* ACTIVITY *
Repeat the entries without change, omitting the pictures.

* PROVIDED RECORDS *
>>>

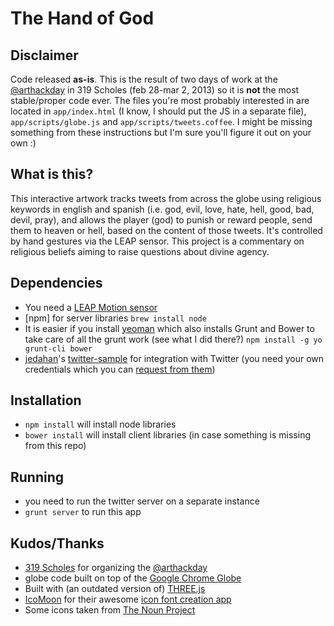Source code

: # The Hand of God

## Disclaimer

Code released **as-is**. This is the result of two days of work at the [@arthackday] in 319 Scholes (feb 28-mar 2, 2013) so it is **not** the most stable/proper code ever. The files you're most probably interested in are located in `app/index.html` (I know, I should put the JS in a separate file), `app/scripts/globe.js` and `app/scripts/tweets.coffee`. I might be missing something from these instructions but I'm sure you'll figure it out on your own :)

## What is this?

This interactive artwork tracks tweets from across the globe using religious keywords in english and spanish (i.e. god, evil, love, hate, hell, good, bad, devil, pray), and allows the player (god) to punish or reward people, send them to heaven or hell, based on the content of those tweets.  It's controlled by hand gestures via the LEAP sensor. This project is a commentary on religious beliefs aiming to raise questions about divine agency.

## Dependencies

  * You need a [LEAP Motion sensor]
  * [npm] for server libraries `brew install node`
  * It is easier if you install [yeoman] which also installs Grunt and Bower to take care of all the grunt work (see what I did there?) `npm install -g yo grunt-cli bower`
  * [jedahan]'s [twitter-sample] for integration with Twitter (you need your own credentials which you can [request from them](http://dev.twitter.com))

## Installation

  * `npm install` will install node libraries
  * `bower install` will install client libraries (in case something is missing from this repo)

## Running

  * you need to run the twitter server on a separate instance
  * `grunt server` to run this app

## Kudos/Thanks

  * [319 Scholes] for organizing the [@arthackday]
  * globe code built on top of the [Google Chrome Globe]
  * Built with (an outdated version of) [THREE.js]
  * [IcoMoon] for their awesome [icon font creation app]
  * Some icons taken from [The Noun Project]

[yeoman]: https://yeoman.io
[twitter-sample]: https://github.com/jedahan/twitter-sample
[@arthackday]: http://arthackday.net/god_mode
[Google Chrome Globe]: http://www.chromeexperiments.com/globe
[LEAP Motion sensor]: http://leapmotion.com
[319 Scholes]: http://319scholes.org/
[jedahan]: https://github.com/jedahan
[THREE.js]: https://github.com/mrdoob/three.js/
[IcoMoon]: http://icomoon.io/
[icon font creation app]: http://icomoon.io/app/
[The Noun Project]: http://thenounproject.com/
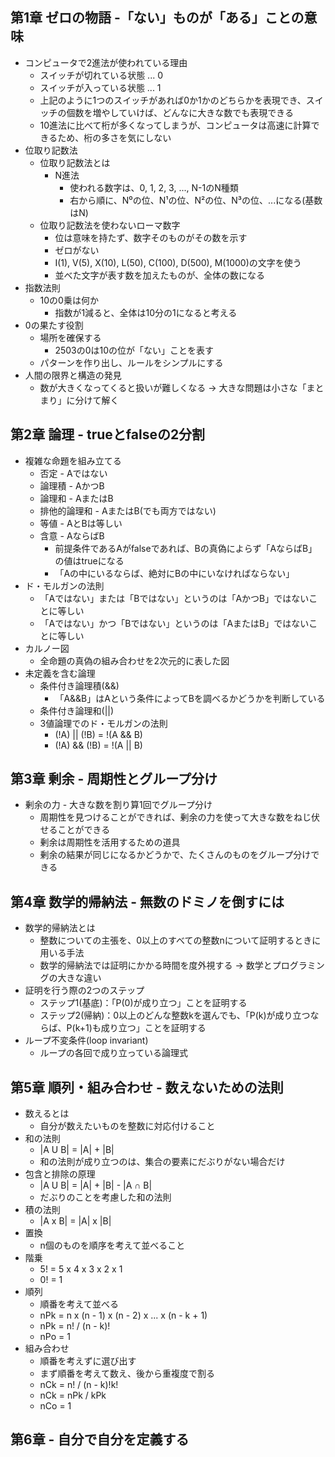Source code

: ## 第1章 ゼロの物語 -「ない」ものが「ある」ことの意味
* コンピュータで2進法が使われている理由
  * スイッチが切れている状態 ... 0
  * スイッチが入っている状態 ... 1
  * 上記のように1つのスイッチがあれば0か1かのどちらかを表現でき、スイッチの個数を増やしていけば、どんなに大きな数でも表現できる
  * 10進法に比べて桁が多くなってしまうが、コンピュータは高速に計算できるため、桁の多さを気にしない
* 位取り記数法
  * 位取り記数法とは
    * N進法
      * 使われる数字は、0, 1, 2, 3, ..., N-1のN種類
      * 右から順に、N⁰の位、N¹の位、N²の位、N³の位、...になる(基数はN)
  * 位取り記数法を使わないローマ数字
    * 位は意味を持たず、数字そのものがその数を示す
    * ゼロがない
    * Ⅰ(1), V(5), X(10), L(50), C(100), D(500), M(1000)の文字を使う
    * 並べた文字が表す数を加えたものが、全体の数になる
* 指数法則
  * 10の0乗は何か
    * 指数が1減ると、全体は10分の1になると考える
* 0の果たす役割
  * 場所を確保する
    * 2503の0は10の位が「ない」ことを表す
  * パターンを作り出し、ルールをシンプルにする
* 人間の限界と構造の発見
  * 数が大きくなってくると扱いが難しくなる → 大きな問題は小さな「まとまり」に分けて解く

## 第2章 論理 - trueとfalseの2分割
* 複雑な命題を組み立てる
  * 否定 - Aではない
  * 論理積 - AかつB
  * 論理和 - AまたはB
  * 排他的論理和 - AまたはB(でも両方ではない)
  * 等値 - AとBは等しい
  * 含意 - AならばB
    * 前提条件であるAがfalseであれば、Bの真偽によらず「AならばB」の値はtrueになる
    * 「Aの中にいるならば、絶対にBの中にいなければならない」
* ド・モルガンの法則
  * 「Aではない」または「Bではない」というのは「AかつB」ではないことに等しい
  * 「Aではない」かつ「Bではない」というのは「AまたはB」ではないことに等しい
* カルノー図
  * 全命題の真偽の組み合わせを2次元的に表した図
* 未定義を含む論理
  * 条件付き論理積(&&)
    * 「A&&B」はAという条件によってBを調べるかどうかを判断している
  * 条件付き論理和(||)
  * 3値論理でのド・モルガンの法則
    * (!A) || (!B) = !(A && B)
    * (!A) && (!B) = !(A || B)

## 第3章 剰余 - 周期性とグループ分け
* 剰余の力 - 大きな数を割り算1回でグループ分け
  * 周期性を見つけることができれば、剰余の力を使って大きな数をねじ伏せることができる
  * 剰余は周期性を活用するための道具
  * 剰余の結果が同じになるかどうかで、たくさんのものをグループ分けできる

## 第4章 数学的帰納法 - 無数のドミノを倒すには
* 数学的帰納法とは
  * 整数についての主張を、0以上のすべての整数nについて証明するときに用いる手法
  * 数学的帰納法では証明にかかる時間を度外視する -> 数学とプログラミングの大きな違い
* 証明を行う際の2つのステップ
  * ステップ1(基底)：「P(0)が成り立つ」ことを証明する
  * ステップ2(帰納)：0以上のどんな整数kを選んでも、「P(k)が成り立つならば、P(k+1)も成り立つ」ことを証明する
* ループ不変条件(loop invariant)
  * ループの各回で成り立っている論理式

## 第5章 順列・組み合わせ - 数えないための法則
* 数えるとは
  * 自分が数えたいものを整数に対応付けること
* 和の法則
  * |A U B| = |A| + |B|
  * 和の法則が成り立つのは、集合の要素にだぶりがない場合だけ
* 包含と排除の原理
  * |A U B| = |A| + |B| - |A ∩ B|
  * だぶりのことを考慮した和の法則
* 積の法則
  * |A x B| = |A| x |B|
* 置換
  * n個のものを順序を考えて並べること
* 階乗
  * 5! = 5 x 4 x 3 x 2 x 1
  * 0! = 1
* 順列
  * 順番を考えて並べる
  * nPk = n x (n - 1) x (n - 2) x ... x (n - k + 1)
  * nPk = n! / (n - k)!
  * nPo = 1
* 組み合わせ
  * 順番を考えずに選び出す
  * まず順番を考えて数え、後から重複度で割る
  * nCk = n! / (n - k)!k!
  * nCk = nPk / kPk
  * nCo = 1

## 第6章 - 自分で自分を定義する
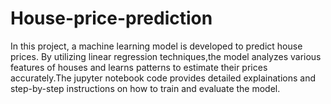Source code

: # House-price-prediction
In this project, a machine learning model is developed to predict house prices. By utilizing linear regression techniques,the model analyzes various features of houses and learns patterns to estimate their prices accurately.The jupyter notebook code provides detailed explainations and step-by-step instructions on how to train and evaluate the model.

<<<

* REPLY *
Source code

: # The Hand of God

## Disclaimer

Code released **as-is**. This is the result of two days of work at the [@arthackday] in 319 Scholes (feb 28-mar 2, 2013) so it is **not** the most stable/proper code ever. The files you're most probably interested in are located in `app/index.html` (I know, I should put the JS in a separate file), `app/scripts/globe.js` and `app/scripts/tweets.coffee`. I might be missing something from these instructions but I'm sure you'll figure it out on your own :)

## What is this?

This interactive artwork tracks tweets from across the globe using religious keywords in english and spanish (i.e. god, evil, love, hate, hell, good, bad, devil, pray), and allows the player (god) to punish or reward people, send them to heaven or hell, based on the content of those tweets.  It's controlled by hand gestures via the LEAP sensor. This project is a commentary on religious beliefs aiming to raise questions about divine agency.

## Dependencies

  * You need a [LEAP Motion sensor]
  * [npm] for server libraries `brew install node`
  * It is easier if you install [yeoman] which also installs Grunt and Bower to take care of all the grunt work (see what I did there?) `npm install -g yo grunt-cli bower`
  * [jedahan]'s [twitter-sample] for integration with Twitter (you need your own credentials which you can [request from them](http://dev.twitter.com))

## Installation

  * `npm install` will install node libraries
  * `bower install` will install client libraries (in case something is missing from this repo)

## Running

  * you need to run the twitter server on a separate instance
  * `grunt server` to run this app

## Kudos/Thanks

  * [319 Scholes] for organizing the [@arthackday]
  * globe code built on top of the [Google Chrome Globe]
  * Built with (an outdated version of) [THREE.js]
  * [IcoMoon] for their awesome [icon font creation app]
  * Some icons taken from [The Noun Project]

[yeoman]: https://yeoman.io
[twitter-sample]: https://github.com/jedahan/twitter-sample
[@arthackday]: http://arthackday.net/god_mode
[Google Chrome Globe]: http://www.chromeexperiments.com/globe
[LEAP Motion sensor]: http://leapmotion.com
[319 Scholes]: http://319scholes.org/
[jedahan]: https://github.com/jedahan
[THREE.js]: https://github.com/mrdoob/three.js/
[IcoMoon]: http://icomoon.io/
[icon font creation app]: http://icomoon.io/app/
[The Noun Project]: http://thenounproject.com/
Source code

: ## 第1章 ゼロの物語 -「ない」ものが「ある」ことの意味
* コンピュータで2進法が使われている理由
  * スイッチが切れている状態 ... 0
  * スイッチが入っている状態 ... 1
  * 上記のように1つのスイッチがあれば0か1かのどちらかを表現でき、スイッチの個数を増やしていけば、どんなに大きな数でも表現できる
  * 10進法に比べて桁が多くなってしまうが、コンピュータは高速に計算できるため、桁の多さを気にしない
* 位取り記数法
  * 位取り記数法とは
    * N進法
      * 使われる数字は、0, 1, 2, 3, ..., N-1のN種類
      * 右から順に、N⁰の位、N¹の位、N²の位、N³の位、...になる(基数はN)
  * 位取り記数法を使わないローマ数字
    * 位は意味を持たず、数字そのものがその数を示す
    * ゼロがない
    * Ⅰ(1), V(5), X(10), L(50), C(100), D(500), M(1000)の文字を使う
    * 並べた文字が表す数を加えたものが、全体の数になる
* 指数法則
  * 10の0乗は何か
    * 指数が1減ると、全体は10分の1になると考える
* 0の果たす役割
  * 場所を確保する
    * 2503の0は10の位が「ない」ことを表す
  * パターンを作り出し、ルールをシンプルにする
* 人間の限界と構造の発見
  * 数が大きくなってくると扱いが難しくなる → 大きな問題は小さな「まとまり」に分けて解く

## 第2章 論理 - trueとfalseの2分割
* 複雑な命題を組み立てる
  * 否定 - Aではない
  * 論理積 - AかつB
  * 論理和 - AまたはB
  * 排他的論理和 - AまたはB(でも両方ではない)
  * 等値 - AとBは等しい
  * 含意 - AならばB
    * 前提条件であるAがfalseであれば、Bの真偽によらず「AならばB」の値はtrueになる
    * 「Aの中にいるならば、絶対にBの中にいなければならない」
* ド・モルガンの法則
  * 「Aではない」または「Bではない」というのは「AかつB」ではないことに等しい
  * 「Aではない」かつ「Bではない」というのは「AまたはB」ではないことに等しい
* カルノー図
  * 全命題の真偽の組み合わせを2次元的に表した図
* 未定義を含む論理
  * 条件付き論理積(&&)
    * 「A&&B」はAという条件によってBを調べるかどうかを判断している
  * 条件付き論理和(||)
  * 3値論理でのド・モルガンの法則
    * (!A) || (!B) = !(A && B)
    * (!A) && (!B) = !(A || B)

## 第3章 剰余 - 周期性とグループ分け
* 剰余の力 - 大きな数を割り算1回でグループ分け
  * 周期性を見つけることができれば、剰余の力を使って大きな数をねじ伏せることができる
  * 剰余は周期性を活用するための道具
  * 剰余の結果が同じになるかどうかで、たくさんのものをグループ分けできる

## 第4章 数学的帰納法 - 無数のドミノを倒すには
* 数学的帰納法とは
  * 整数についての主張を、0以上のすべての整数nについて証明するときに用いる手法
  * 数学的帰納法では証明にかかる時間を度外視する -> 数学とプログラミングの大きな違い
* 証明を行う際の2つのステップ
  * ステップ1(基底)：「P(0)が成り立つ」ことを証明する
  * ステップ2(帰納)：0以上のどんな整数kを選んでも、「P(k)が成り立つならば、P(k+1)も成り立つ」ことを証明する
* ループ不変条件(loop invariant)
  * ループの各回で成り立っている論理式

## 第5章 順列・組み合わせ - 数えないための法則
* 数えるとは
  * 自分が数えたいものを整数に対応付けること
* 和の法則
  * |A U B| = |A| + |B|
  * 和の法則が成り立つのは、集合の要素にだぶりがない場合だけ
* 包含と排除の原理
  * |A U B| = |A| + |B| - |A ∩ B|
  * だぶりのことを考慮した和の法則
* 積の法則
  * |A x B| = |A| x |B|
* 置換
  * n個のものを順序を考えて並べること
* 階乗
  * 5! = 5 x 4 x 3 x 2 x 1
  * 0! = 1
* 順列
  * 順番を考えて並べる
  * nPk = n x (n - 1) x (n - 2) x ... x (n - k + 1)
  * nPk = n! / (n - k)!
  * nPo = 1
* 組み合わせ
  * 順番を考えずに選び出す
  * まず順番を考えて数え、後から重複度で割る
  * nCk = n! / (n - k)!k!
  * nCk = nPk / kPk
  * nCo = 1

## 第6章 - 自分で自分を定義する
Source code

: # House-price-prediction
In this project, a machine learning model is developed to predict house prices. By utilizing linear regression techniques,the model analyzes various features of houses and learns patterns to estimate their prices accurately.The jupyter notebook code provides detailed explainations and step-by-step instructions on how to train and evaluate the model.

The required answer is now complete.